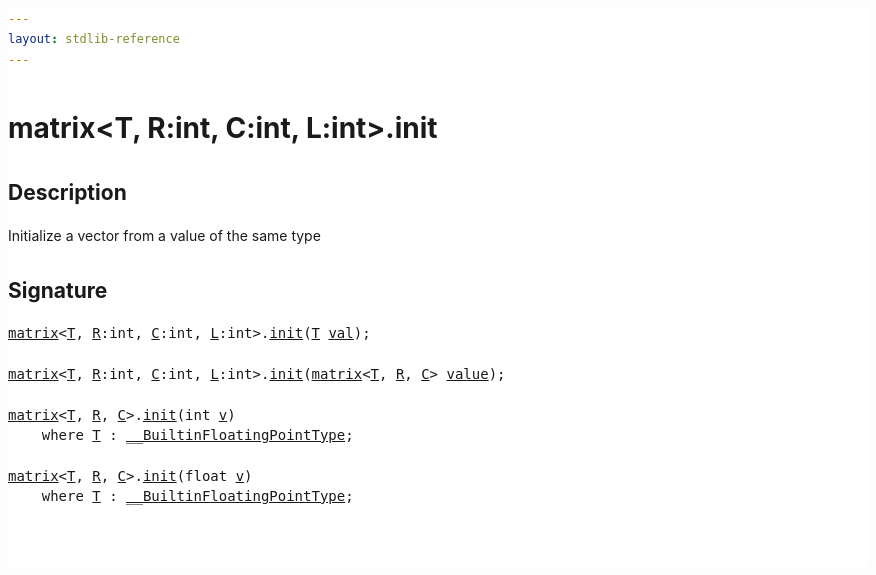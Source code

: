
```yaml
---
layout: stdlib-reference
---
```


# matrix\<T, R:int, C:int, L:int\>\.init

## Description

Initialize a vector from a value of the same type




## Signature 

<pre>
<a href="/stdlib-reference/types/matrix/index" class="code_type">matrix</a>&lt;<a href="/stdlib-reference/types/matrix/t-0" class="code_type">T</a>, <a href="/stdlib-reference/types/matrix/index#decl-R" class="code_var">R</a>:<span class="code_keyword">int</span>, <a href="/stdlib-reference/types/matrix/index#decl-C" class="code_var">C</a>:<span class="code_keyword">int</span>, <a href="/stdlib-reference/types/matrix/index#decl-L" class="code_var">L</a>:<span class="code_keyword">int</span>&gt;.<a href="/stdlib-reference/types/matrix/init">init</a>(<a href="/stdlib-reference/types/matrix/t-0" class="code_type">T</a> <a href="/stdlib-reference/types/matrix/init#decl-val" class="code_param">val</a>);

<a href="/stdlib-reference/types/matrix/index" class="code_type">matrix</a>&lt;<a href="/stdlib-reference/types/matrix/t-0" class="code_type">T</a>, <a href="/stdlib-reference/types/matrix/index#decl-R" class="code_var">R</a>:<span class="code_keyword">int</span>, <a href="/stdlib-reference/types/matrix/index#decl-C" class="code_var">C</a>:<span class="code_keyword">int</span>, <a href="/stdlib-reference/types/matrix/index#decl-L" class="code_var">L</a>:<span class="code_keyword">int</span>&gt;.<a href="/stdlib-reference/types/matrix/init">init</a>(<a href="/stdlib-reference/types/matrix/index" class="code_type">matrix</a>&lt;<a href="/stdlib-reference/types/matrix/t-0" class="code_type">T</a>, <a href="/stdlib-reference/types/matrix/index#decl-R" class="code_var">R</a>, <a href="/stdlib-reference/types/matrix/index#decl-C" class="code_var">C</a>&gt; <a href="/stdlib-reference/types/matrix/init#decl-value" class="code_param">value</a>);

<a href="/stdlib-reference/types/matrix/index" class="code_type">matrix</a>&lt;<a href="/stdlib-reference/types/matrix/t-0" class="code_type">T</a>, <a href="/stdlib-reference/types/matrix/index#decl-R" class="code_var">R</a>, <a href="/stdlib-reference/types/matrix/index#decl-C" class="code_var">C</a>&gt;.<a href="/stdlib-reference/types/matrix/init">init</a>(<span class="code_keyword">int</span> <a href="/stdlib-reference/types/matrix/init#decl-v" class="code_param">v</a>)
    <span class='code_keyword'>where</span> <a href="/stdlib-reference/types/matrix/t-0" class="code_type">T</a> : <a href="/stdlib-reference/interfaces/0_builtinfloatingpointtype-029hm/index" class="code_type">__BuiltinFloatingPointType</a>;

<a href="/stdlib-reference/types/matrix/index" class="code_type">matrix</a>&lt;<a href="/stdlib-reference/types/matrix/t-0" class="code_type">T</a>, <a href="/stdlib-reference/types/matrix/index#decl-R" class="code_var">R</a>, <a href="/stdlib-reference/types/matrix/index#decl-C" class="code_var">C</a>&gt;.<a href="/stdlib-reference/types/matrix/init">init</a>(<span class="code_keyword">float</span> <a href="/stdlib-reference/types/matrix/init#decl-v" class="code_param">v</a>)
    <span class='code_keyword'>where</span> <a href="/stdlib-reference/types/matrix/t-0" class="code_type">T</a> : <a href="/stdlib-reference/interfaces/0_builtinfloatingpointtype-029hm/index" class="code_type">__BuiltinFloatingPointType</a>;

····················

**Exercise aim:** Every line above should be duplicated exactly; the pictures are to be left out.

**Your response:**
Source code

:
```yaml
---
layout: stdlib-reference
---
```


# matrix\<T, R:int, C:int, L:int\>\.init

## Description

Initialize a vector from a value of the same type




## Signature 

<pre>
<a href="/stdlib-reference/types/matrix/index" class="code_type">matrix</a>&lt;<a href="/stdlib-reference/types/matrix/t-0" class="code_type">T</a>, <a href="/stdlib-reference/types/matrix/index#decl-R" class="code_var">R</a>:<span class="code_keyword">int</span>, <a href="/stdlib-reference/types/matrix/index#decl-C" class="code_var">C</a>:<span class="code_keyword">int</span>, <a href="/stdlib-reference/types/matrix/index#decl-L" class="code_var">L</a>:<span class="code_keyword">int</span>&gt;.<a href="/stdlib-reference/types/matrix/init">init</a>(<a href="/stdlib-reference/types/matrix/t-0" class="code_type">T</a> <a href="/stdlib-reference/types/matrix/init#decl-val" class="code_param">val</a>);

<a href="/stdlib-reference/types/matrix/index" class="code_type">matrix</a>&lt;<a href="/stdlib-reference/types/matrix/t-0" class="code_type">T</a>, <a href="/stdlib-reference/types/matrix/index#decl-R" class="code_var">R</a>:<span class="code_keyword">int</span>, <a href="/stdlib-reference/types/matrix/index#decl-C" class="code_var">C</a>:<span class="code_keyword">int</span>, <a href="/stdlib-reference/types/matrix/index#decl-L" class="code_var">L</a>:<span class="code_keyword">int</span>&gt;.<a href="/stdlib-reference/types/matrix/init">init</a>(<a href="/stdlib-reference/types/matrix/index" class="code_type">matrix</a>&lt;<a href="/stdlib-reference/types/matrix/t-0" class="code_type">T</a>, <a href="/stdlib-reference/types/matrix/index#decl-R" class="code_var">R</a>, <a href="/stdlib-reference/types/matrix/index#decl-C" class="code_var">C</a>&gt; <a href="/stdlib-reference/types/matrix/init#decl-value" class="code_param">value</a>);

<a href="/stdlib-reference/types/matrix/index" class="code_type">matrix</a>&lt;<a href="/stdlib-reference/types/matrix/t-0" class="code_type">T</a>, <a href="/stdlib-reference/types/matrix/index#decl-R" class="code_var">R</a>, <a href="/stdlib-reference/types/matrix/index#decl-C" class="code_var">C</a>&gt;.<a href="/stdlib-reference/types/matrix/init">init</a>(<span class="code_keyword">int</span> <a href="/stdlib-reference/types/matrix/init#decl-v" class="code_param">v</a>)
    <span class='code_keyword'>where</span> <a href="/stdlib-reference/types/matrix/t-0" class="code_type">T</a> : <a href="/stdlib-reference/interfaces/0_builtinfloatingpointtype-029hm/index" class="code_type">__BuiltinFloatingPointType</a>;

<a href="/stdlib-reference/types/matrix/index" class="code_type">matrix</a>&lt;<a href="/stdlib-reference/types/matrix/t-0" class="code_type">T</a>, <a href="/stdlib-reference/types/matrix/index#decl-R" class="code_var">R</a>, <a href="/stdlib-reference/types/matrix/index#decl-C" class="code_var">C</a>&gt;.<a href="/stdlib-reference/types/matrix/init">init</a>(<span class="code_keyword">float</span> <a href="/stdlib-reference/types/matrix/init#decl-v" class="code_param">v</a>)
    <span class='code_keyword'>where</span> <a href="/stdlib-reference/types/matrix/t-0" class="code_type">T</a> : <a href="/stdlib-reference/interfaces/0_builtinfloatingpointtype-029hm/index" class="code_type">__BuiltinFloatingPointType</a>;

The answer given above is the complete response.